Ready to get going as an advertiser? You may have already started. The ads AlmondNet is showing come from the existing paid search ad inventory of several second and third tier ad networks. Who are they? The partnerships will be announced in the near-future, once enough volume has been generated, AlmondNet said.

Personally, I think we'll learn about the partnerships prior to any announcements, given that advertisers will in short order be demanding to know if they are taking part in the new program. I also suspect that advertisers will themselves discover from tracking data if their ads are being placed in this new setting.

Demanding doesn't necessarily mean that advertisers will be upset. I expect many will want to try and likely love the new program. But they'll certainly want to know if they are taking part, which means the search partners will need to be forthcoming -- and quickly.

AlmondNet will be showing the ads in a banner-style placement at first, similar to the screenshot below:

050127-postsearch

AlmondNet will look across the entire inventory of paid ads available targeting a particular term, then pull two that seem most lucrative to the company and to the publisher to display within the banner (the mockup above shows only one, but that will change). By and large, that means those paying the most for an ad have a better chance of showing up.

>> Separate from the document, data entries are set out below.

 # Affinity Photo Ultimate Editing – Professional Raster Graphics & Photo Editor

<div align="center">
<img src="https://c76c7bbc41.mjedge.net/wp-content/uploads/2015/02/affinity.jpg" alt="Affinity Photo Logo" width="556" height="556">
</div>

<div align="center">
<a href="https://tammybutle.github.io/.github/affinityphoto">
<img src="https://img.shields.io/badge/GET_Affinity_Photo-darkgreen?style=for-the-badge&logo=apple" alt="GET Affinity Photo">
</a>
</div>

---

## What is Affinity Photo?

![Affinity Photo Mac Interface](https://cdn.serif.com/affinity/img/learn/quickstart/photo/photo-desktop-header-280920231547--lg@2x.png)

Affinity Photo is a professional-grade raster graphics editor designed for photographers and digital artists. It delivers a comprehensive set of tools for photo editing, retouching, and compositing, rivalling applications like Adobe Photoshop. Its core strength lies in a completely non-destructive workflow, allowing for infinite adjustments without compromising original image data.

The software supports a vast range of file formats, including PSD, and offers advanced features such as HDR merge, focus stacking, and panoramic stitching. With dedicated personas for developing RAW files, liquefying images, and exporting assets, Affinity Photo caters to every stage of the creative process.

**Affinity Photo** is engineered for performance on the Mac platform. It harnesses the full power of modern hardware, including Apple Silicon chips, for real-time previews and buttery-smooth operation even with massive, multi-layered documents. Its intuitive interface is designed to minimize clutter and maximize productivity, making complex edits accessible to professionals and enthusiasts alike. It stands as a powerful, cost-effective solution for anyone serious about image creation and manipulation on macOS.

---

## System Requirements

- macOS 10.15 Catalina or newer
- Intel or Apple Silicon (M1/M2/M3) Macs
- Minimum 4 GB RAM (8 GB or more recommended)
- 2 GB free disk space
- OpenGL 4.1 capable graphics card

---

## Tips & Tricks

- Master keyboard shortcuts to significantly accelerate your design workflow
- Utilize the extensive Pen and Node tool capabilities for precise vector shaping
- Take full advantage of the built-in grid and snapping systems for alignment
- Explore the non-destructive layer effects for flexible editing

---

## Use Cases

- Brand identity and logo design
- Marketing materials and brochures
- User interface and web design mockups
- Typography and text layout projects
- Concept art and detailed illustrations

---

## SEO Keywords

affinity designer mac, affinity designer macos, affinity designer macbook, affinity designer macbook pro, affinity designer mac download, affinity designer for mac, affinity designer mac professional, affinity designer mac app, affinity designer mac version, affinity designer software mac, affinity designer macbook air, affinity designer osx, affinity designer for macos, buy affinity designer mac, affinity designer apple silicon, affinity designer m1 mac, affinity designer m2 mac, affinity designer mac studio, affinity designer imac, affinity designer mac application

Other factors also come into play. People search for a variety of things. If someone looked for "mortgage" two weeks ago, "car insurance" last week and "air fare" yesterday, which query gets priority?

Again, it will come down to what will produce the most revenue in a given setting. Things like the cost being paid to the publisher, the amount the advertiser is paying and expected clickthrough rate will be determined to make the choices.

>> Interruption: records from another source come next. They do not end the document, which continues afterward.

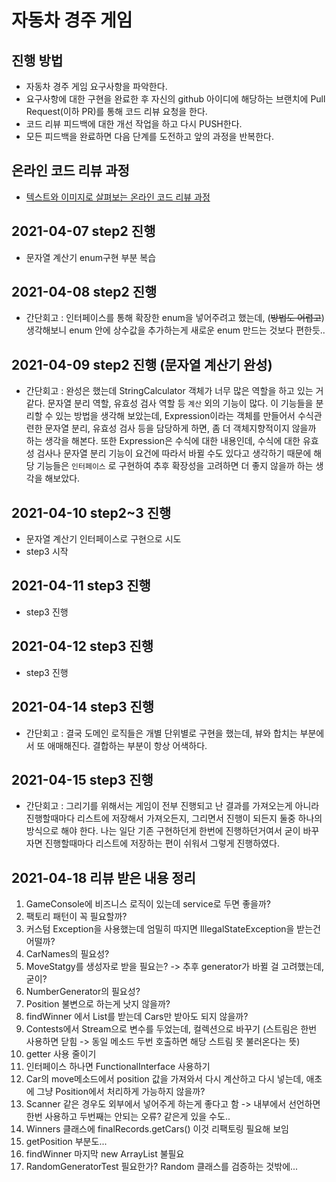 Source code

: # 자동차 경주 게임
## 진행 방법
* 자동차 경주 게임 요구사항을 파악한다.
* 요구사항에 대한 구현을 완료한 후 자신의 github 아이디에 해당하는 브랜치에 Pull Request(이하 PR)를 통해 코드 리뷰 요청을 한다.
* 코드 리뷰 피드백에 대한 개선 작업을 하고 다시 PUSH한다.
* 모든 피드백을 완료하면 다음 단계를 도전하고 앞의 과정을 반복한다.

## 온라인 코드 리뷰 과정
* [텍스트와 이미지로 살펴보는 온라인 코드 리뷰 과정](https://github.com/next-step/nextstep-docs/tree/master/codereview)

## 2021-04-07 step2 진행 
- 문자열 계산기 enum구현 부분 복습

## 2021-04-08 step2 진행
- 간단회고 : 인터페이스를 통해 확장한 enum을 넣어주려고 했는데, (~~방법도 어렵고~~)
  생각해보니 enum 안에 상수값을 추가하는게 새로운 enum 만드는 것보다 편한듯..
  
## 2021-04-09 step2 진행 (문자열 계산기 완성)
- 간단회고 : 완성은 했는데 StringCalculator 객체가 너무 많은 역할을 하고 있는 거 같다.
  문자열 분리 역할, 유효성 검사 역할 등 `계산` 외의 기능이 많다. 이 기능들을 분리할 수 있는 방법을
  생각해 보았는데, Expression이라는 객체를 만들어서 수식관련한 문자열 분리, 유효성 검사 등을 담당하게
  하면, 좀 더 객체지향적이지 않을까 하는 생각을 해본다. 또한 Expression은 수식에 대한 내용인데,
  수식에 대한 유효성 검사나 문자열 분리 기능이 요건에 따라서 바뀔 수도 있다고 생각하기 때문에
  해당 기능들은 `인터페이스` 로 구현하여 추후 확장성을 고려하면 더 좋지 않을까 하는 생각을 해보았다.

## 2021-04-10 step2~3 진행
- 문자열 계산기 인터페이스로 구현으로 시도
- step3 시작

## 2021-04-11 step3 진행
- step3 진행

## 2021-04-12 step3 진행
- step3 진행

## 2021-04-14 step3 진행
- 간단회고 : 결국 도메인 로직들은 개별 단위별로 구현을 했는데, 뷰와 합치는 부분에서
또 애매해진다. 결합하는 부분이 항상 어색하다.

## 2021-04-15 step3 진행
- 간단회고 : 그리기를 위해서는 게임이 전부 진행되고 난 결과를 가져오는게 아니라 진행할때마다
리스트에 저장해서 가져오든지, 그리면서 진행이 되든지 둘중 하나의 방식으로 해야 한다.
나는 일단 기존 구현하던게 한번에 진행하던거여서 굳이 바꾸자면 진행할때마다 리스트에 저장하는 편이 쉬워서
그렇게 진행하였다.

## 2021-04-18 리뷰 받은 내용 정리
1. GameConsole에 비즈니스 로직이 있는데 service로 두면 좋을까?
2. 팩토리 패턴이 꼭 필요할까?
3. 커스텀 Exception을 사용했는데 엄밀히 따지면 IllegalStateException을 받는건 어떨까?
4. CarNames의 필요성?
5. MoveStatgy를 생성자로 받을 필요는? -> 추후 generator가 바뀔 걸 고려했는데, 굳이?
6. NumberGenerator의 필요성?
7. Position 불변으로 하는게 낫지 않을까?
8.  findWinner 에서 List<Cars>를 받는데 Cars만 받아도 되지 않을까?
9. Contests에서 Stream으로 변수를 두었는데, 컬렉션으로 바꾸기 
(스트림은 한번 사용하면 닫힘 -> 동일 메소드 두번 호출하면 해당 스트림 못 불러온다는 뜻)
10. getter 사용 줄이기
11. 인터페이스 하나면 FunctionalInterface 사용하기
12. Car의 move메소드에서 position 값을 가져와서 다시 계산하고 다시 넣는데, 애초에 그냥 Position에서 처리하게
가능하지 않을까?
13.  Scanner 같은 경우도 외부에서 넣어주게 하는게 좋다고 함 -> 내부에서 선언하면 한번 사용하고 두번째는 안되는 오류? 같은게 있을 수도..
14. Winners 클래스에 finalRecords.getCars() 이것 리팩토링 필요해 보임
15. getPosition 부분도...
16. findWinner 마지막 new ArrayList 불필요
17. RandomGeneratorTest  필요한가? Random 클래스를 검증하는 것밖에... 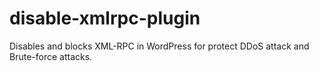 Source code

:# disable-xmlrpc-plugin
Disables and blocks XML-RPC in WordPress for protect DDoS attack and Brute-force attacks.
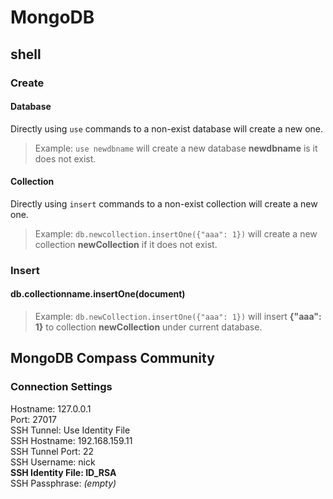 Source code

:# MongoDB

## shell
### Create
#### Database
Directly using <code>use</code> commands to a non-exist database will create a new one.
>Example: <code>use newdbname</code> will create a new database **newdbname** is it does not exist.

#### Collection
Directly using <code>insert</code> commands to a non-exist collection will create a new one.
>Example: <code>db.newcollection.insertOne({"aaa": 1})</code> will create a new collection **newCollection** if it does not exist.

### Insert
#### db.collectionname.insertOne(document)
>Example: <code>db.newCollection.insertOne({"aaa": 1})</code> will insert **{"aaa": 1}** to collection **newCollection** under current database.

## MongoDB Compass Community
### Connection Settings
Hostname: 127.0.0.1\
Port: 27017\
SSH Tunnel: Use Identity File\
SSH Hostname: 192.168.159.11\
SSH Tunnel Port: 22\
SSH Username: nick\
**SSH Identity File: ID_RSA**\
SSH Passphrase: *(empty)* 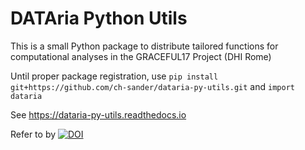 # DATAria Python Utils
This is a small Python package to distribute tailored functions for computational analyses in the GRACEFUL17 Project (DHI Rome)

Until proper package registration, use `pip install git+https://github.com/ch-sander/dataria-py-utils.git` and `import dataria`

See https://dataria-py-utils.readthedocs.io

Refer to by [![DOI](https://zenodo.org/badge/905857156.svg)](https://doi.org/10.5281/zenodo.15267861)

Interesting, the "legs" a particular query may have as it relates to a purchase also has to be considered. Someone searching for "flowers" might purchase an item in a day or less. Someone searching for "new car" is likely to take much longer.

What about Google and Overture? Neither of the first tier players is participating in the program, but AlmondNet obviously hopes to change that.

"We hope to be in discussion with them in the weeks ahead," Shkedi said.

Publishers: How To Participate

Publishers are being sought by AlmondNet to host the ads now that the program has gone public. In the meantime, the company is also ramping up the purchase of ad space to carry ads, which is how it has tested the system in a smaller scale over the past six months.

Publisher can simply carry ads or provide search data as well. Many publishers have their own search features, so that data may be mixed in with the search profiles AlmondNet is generating, if deemed appropriate.

Unlike Google's popular AdSense program, there's no self-serve sign-up option, for the moment. Instead, publishers are being individually screened by AlmondNet.

Others To Jump In? Patent May Block

What's to keep other players from doing the same thing? After all, if proved acceptable on privacy grounds, one key competitor might be Google.

Google already cookies those searching on its site plus has an established network to deliver ads. Those ads currently are targeted contextually but could easily be done searchtextually.